> [Stored items]
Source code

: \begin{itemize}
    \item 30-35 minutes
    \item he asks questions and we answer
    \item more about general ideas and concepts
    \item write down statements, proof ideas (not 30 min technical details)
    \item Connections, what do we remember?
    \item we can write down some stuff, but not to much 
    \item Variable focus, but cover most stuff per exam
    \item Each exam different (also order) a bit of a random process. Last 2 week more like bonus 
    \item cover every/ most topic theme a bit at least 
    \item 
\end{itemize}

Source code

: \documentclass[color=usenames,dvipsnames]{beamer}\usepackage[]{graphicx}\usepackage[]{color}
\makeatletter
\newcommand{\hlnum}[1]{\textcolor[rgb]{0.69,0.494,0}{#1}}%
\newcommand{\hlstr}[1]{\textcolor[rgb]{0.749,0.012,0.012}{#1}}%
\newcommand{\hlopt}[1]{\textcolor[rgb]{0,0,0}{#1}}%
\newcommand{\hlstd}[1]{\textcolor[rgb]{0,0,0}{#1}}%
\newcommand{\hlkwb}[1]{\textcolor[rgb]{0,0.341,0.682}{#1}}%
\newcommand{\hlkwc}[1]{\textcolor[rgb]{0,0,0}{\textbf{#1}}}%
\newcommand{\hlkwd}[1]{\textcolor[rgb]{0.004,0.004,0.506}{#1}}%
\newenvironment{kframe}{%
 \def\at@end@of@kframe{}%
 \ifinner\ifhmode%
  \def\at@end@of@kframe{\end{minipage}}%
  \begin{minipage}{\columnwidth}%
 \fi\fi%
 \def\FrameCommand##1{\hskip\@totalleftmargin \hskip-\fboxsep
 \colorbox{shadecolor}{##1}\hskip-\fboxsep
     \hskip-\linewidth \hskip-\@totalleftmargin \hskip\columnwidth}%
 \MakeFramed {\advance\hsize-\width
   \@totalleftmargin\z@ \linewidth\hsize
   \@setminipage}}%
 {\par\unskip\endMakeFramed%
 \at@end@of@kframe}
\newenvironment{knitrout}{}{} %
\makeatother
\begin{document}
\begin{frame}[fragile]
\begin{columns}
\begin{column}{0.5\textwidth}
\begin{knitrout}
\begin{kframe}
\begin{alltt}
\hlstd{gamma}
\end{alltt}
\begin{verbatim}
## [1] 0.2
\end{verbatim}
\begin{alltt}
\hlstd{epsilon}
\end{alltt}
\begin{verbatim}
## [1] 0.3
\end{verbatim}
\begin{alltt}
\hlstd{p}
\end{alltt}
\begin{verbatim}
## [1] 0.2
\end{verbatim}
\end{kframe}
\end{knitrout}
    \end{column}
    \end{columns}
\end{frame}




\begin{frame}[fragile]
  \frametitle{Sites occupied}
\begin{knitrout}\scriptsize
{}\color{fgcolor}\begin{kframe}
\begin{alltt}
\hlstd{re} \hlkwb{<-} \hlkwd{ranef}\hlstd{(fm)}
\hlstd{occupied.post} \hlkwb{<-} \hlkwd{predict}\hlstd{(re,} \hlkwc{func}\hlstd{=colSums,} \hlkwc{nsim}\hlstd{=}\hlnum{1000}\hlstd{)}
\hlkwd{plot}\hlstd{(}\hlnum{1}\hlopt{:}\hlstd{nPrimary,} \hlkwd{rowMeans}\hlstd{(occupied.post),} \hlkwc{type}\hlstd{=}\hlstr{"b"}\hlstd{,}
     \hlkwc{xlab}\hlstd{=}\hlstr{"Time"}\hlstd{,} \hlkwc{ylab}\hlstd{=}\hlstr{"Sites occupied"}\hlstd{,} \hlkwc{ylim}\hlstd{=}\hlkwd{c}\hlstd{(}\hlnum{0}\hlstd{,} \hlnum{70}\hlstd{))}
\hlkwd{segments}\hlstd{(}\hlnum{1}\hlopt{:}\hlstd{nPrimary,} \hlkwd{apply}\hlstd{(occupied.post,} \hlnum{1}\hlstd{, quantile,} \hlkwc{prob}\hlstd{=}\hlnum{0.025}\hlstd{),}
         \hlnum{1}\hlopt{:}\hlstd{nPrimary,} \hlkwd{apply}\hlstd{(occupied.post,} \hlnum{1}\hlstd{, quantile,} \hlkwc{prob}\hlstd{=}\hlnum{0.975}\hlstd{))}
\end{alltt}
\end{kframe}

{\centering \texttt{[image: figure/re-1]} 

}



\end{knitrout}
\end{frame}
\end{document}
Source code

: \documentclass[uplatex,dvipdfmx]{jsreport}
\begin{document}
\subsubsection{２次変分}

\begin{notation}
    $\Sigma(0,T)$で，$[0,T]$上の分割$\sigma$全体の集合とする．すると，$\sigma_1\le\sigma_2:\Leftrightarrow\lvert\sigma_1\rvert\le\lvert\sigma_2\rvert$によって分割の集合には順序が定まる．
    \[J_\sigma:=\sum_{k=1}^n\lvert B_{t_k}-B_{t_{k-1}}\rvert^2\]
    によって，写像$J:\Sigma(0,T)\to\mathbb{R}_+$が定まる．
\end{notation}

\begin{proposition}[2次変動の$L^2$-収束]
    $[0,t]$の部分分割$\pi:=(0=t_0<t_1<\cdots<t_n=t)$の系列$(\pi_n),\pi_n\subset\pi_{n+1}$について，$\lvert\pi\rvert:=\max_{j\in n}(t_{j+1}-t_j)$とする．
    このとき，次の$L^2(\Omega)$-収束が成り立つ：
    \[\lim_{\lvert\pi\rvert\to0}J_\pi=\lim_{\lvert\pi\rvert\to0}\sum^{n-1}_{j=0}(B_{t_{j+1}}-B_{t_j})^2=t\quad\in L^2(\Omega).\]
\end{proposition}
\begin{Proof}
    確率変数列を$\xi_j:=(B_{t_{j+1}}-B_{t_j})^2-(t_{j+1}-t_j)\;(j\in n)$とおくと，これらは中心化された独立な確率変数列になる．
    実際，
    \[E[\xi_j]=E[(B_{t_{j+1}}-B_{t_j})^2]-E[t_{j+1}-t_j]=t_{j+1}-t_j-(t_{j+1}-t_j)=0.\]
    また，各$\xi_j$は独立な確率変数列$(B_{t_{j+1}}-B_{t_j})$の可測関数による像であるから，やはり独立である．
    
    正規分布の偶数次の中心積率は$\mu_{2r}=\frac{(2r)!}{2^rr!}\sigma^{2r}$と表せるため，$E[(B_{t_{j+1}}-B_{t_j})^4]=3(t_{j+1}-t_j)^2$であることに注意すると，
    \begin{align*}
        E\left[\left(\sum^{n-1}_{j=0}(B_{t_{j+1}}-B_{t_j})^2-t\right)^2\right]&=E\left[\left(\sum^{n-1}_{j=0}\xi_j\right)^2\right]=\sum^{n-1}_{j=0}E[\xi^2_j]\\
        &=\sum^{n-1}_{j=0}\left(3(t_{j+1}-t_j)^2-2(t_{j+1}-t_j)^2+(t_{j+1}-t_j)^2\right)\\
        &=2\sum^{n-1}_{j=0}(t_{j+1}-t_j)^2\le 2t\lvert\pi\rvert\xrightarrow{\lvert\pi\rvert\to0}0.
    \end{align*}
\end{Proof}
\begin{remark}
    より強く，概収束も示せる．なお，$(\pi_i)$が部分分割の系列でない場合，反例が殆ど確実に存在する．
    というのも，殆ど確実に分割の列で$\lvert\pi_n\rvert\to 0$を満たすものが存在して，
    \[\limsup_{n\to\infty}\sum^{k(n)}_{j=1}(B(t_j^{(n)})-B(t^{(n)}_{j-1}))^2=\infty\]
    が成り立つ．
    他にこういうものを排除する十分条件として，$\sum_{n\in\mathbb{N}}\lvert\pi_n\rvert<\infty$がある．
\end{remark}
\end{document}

> [PROBLEM TO WORK ON] Each line of the entries holding the string "stuff" should be found and copied.

> [ANSWER FOR THIS EXERCISE]
    \item we can write down some stuff, but not to much 
    \item Variable focus, but cover most stuff per exam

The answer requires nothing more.